Hans Robert Lange Rodriguez und
seine Lebensgefährtin Chantal Kretschmann

Zumindest ersteres ist ihm jetzt gelungen. Nachdem sich auch Rotisserie-Patron Thomas Friedrich in diesem Sommer aus dem Geschäft zurückgezogen hatte, hat Hans Robert Lange Rodriguez die traditionsreiche Location in Rüttenscheid komplett übernommen und sie grundlegend verändert. Unterstützt wird er dabei von seiner Lebensgefährtin Chantal Kretschmann.

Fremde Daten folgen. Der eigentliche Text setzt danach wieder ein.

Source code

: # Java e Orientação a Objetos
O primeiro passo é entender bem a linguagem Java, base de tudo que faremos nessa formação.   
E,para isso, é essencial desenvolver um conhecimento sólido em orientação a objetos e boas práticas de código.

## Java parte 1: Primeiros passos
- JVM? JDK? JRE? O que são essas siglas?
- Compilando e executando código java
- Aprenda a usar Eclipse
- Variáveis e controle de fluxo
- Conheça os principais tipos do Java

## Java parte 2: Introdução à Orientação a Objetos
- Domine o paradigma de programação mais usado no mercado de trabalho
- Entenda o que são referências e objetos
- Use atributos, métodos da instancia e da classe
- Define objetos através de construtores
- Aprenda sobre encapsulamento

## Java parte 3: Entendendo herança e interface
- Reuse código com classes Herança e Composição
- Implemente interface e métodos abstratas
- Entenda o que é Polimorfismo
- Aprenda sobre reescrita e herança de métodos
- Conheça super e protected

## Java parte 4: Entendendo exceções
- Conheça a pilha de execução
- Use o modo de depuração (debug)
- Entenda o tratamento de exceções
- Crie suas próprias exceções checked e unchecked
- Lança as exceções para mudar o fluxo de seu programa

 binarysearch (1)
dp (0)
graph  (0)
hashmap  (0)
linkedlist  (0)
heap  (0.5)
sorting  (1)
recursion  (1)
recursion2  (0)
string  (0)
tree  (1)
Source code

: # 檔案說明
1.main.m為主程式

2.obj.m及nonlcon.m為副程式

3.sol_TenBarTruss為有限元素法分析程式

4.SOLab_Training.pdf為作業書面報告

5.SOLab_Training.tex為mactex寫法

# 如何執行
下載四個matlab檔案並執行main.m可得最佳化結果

Das Lokal ist zwar immer noch ein hübsches intimes Restaurant mit 30 Plätzen, doch das französische Flair ist verschwunden. Statt der früheren Belle-Epoque-Gemütlichkeit herrscht nun eine coole braunledrige Bar-Atmosphäre, die schwarzweißen Fotos von südamerikanischen Wüstenlandschaften an den Wänden verweisen in eine ganz andere Weltgegend. „Teko by Lange Rodriguez“ steht jetzt als Name auf dem Firmenschild. „Teko“, so erläutert Hans auf seiner Internetseite, bedeutet auf Spanisch „Kultur“. Und dieses große Wort trifft genau die temperamentvollen Gesten, mit denen er seine Pläne für das Restaurant unterstreicht. Neben seinen kulinarischen Ambitionen  gehören auch Veranstaltungen mit südamerikanischen Künstlern dazu, Menüs mit Gastköchen und eine Preisgestaltung, die auch junge Leute anspricht.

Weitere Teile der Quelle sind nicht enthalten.